We can also see a relationship between where there is a Active Rat inspection result with a particular month and year. Every month and year except June would have a siginifcant negative effect on the Active Rat inspection result.
NYC has locations where residents can drop off their food to be composted. Since food scraps easily attract rats and rodents as food waste are one of their food sources, I want to see if the food scrap drop-off location contributes to the location and number of rodents being spotted.
Food Scrap Drop-Off Locations in NYC (Map): https://data.cityofnewyork.us/Environment/Food-Scrap-Drop-Off-Locations-in-NYC-Map-/qfn2-4jea Food Scrap Drop-Off Locations in NYC: https://data.cityofnewyork.us/Environment/Food-Scrap-Drop-Off-Locations-in-NYC/if26-z6xq
These two links are from the same datasource. The first one is visualized onto an interactive map while the second one is the raw data source itself. The variables I would use to join with the ‘rodent’ and ‘rest’ dataset are 1) borough eg. Bronx, Manhattan and 2) zipcode eg. 10010, 10011.

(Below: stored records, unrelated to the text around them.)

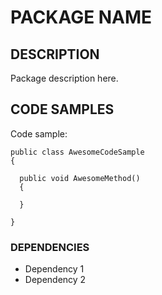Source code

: # PACKAGE NAME

## DESCRIPTION
Package description here.

## CODE SAMPLES
Code sample:
``` 
public class AwesomeCodeSample 
{
  
  public void AwesomeMethod()
  {

  }

}
```

### DEPENDENCIES
- Dependency 1
- Dependency 2
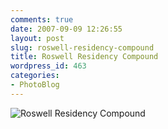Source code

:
 ```yaml
---
comments: true
date: 2007-09-09 12:26:55
layout: post
slug: roswell-residency-compound
title: Roswell Residency Compound
wordpress_id: 463
categories:
- PhotoBlog
---
```


![Roswell Residency Compound](http://ryanfitzer.com/main/wp-content/uploads/2007/09/roscompound.jpg)
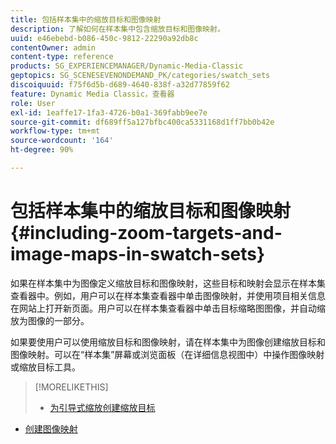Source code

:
 ```yaml
---
title: 包括样本集中的缩放目标和图像映射
description: 了解如何在样本集中包含缩放目标和图像映射。
uuid: e46ebebd-b086-450c-9812-22290a92db8c
contentOwner: admin
content-type: reference
products: SG_EXPERIENCEMANAGER/Dynamic-Media-Classic
geptopics: SG_SCENESEVENONDEMAND_PK/categories/swatch_sets
discoiquuid: f75f6d5b-d689-4640-838f-a32d77859f62
feature: Dynamic Media Classic，查看器
role: User
exl-id: 1eaffe17-1fa3-4726-b0a1-369fabb9ee7e
source-git-commit: df689ff5a127bfbc400ca5331168d1ff7bb0b42e
workflow-type: tm+mt
source-wordcount: '164'
ht-degree: 90%

---
```


# 包括样本集中的缩放目标和图像映射{#including-zoom-targets-and-image-maps-in-swatch-sets}

如果在样本集中为图像定义缩放目标和图像映射，这些目标和映射会显示在样本集查看器中。例如，用户可以在样本集查看器中单击图像映射，并使用项目相关信息在网站上打开新页面。用户可以在样本集查看器中单击目标缩略图图像，并自动缩放为图像的一部分。

如果要使用户可以使用缩放目标和图像映射，请在样本集中为图像创建缩放目标和图像映射。可以在“样本集”屏幕或浏览面板（在详细信息视图中）中操作图像映射或缩放目标工具。

>[!MORELIKETHIS]
>
>* [为引导式缩放创建缩放目标](creating-zoom-targets-guided-zoom.md#creating_zoom_targets_for_guided_zoom)
* [创建图像映射](creating-image-maps.md#creating_image_maps)

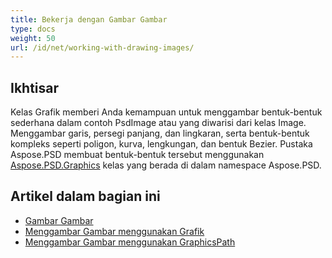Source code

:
 ```yaml
---
title: Bekerja dengan Gambar Gambar
type: docs
weight: 50
url: /id/net/working-with-drawing-images/
---
```



## **Ikhtisar**
Kelas Grafik memberi Anda kemampuan untuk menggambar bentuk-bentuk sederhana dalam contoh PsdImage atau yang diwarisi dari kelas Image. Menggambar garis, persegi panjang, dan lingkaran, serta bentuk-bentuk kompleks seperti poligon, kurva, lengkungan, dan bentuk Bezier. Pustaka Aspose.PSD membuat bentuk-bentuk tersebut menggunakan [Aspose.PSD.Graphics](https://reference.aspose.com/psd/net/aspose.psd/graphics) kelas yang berada di dalam namespace Aspose.PSD.


## **Artikel dalam bagian ini**
- [Gambar Gambar](/id/psd/net/drawing-images/)
- [Menggambar Gambar menggunakan Grafik](/id/psd/net/drawing-images-using-graphics/)
- [Menggambar Gambar menggunakan GraphicsPath](/id/psd/net/drawing-images-using-graphicspath/)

First, I will use outer merge to join the food dropoff location dataset together with either the rodent or restaurant dataset that contain rodent sightings. The merging variable would be either the ‘borough’ or ‘zipcode’. Next, I will use group_by and summarize to count the number of food dropoff locations in each borough/zipcode.
From here onwards, I can plot a chart for the number of food-drop locations (x-axis) against the number of rodent sightings (y-axis) and add a linear regression line to see if there’s a relationship. Similarly to Part 1, I can graph 5 lines for each of the 5 boroughs. To check the results, I can perform a logistic regression model to check if there’s a significant relationship between the number of food-drop locations and the number of rodent sightings in each borough/zipcode.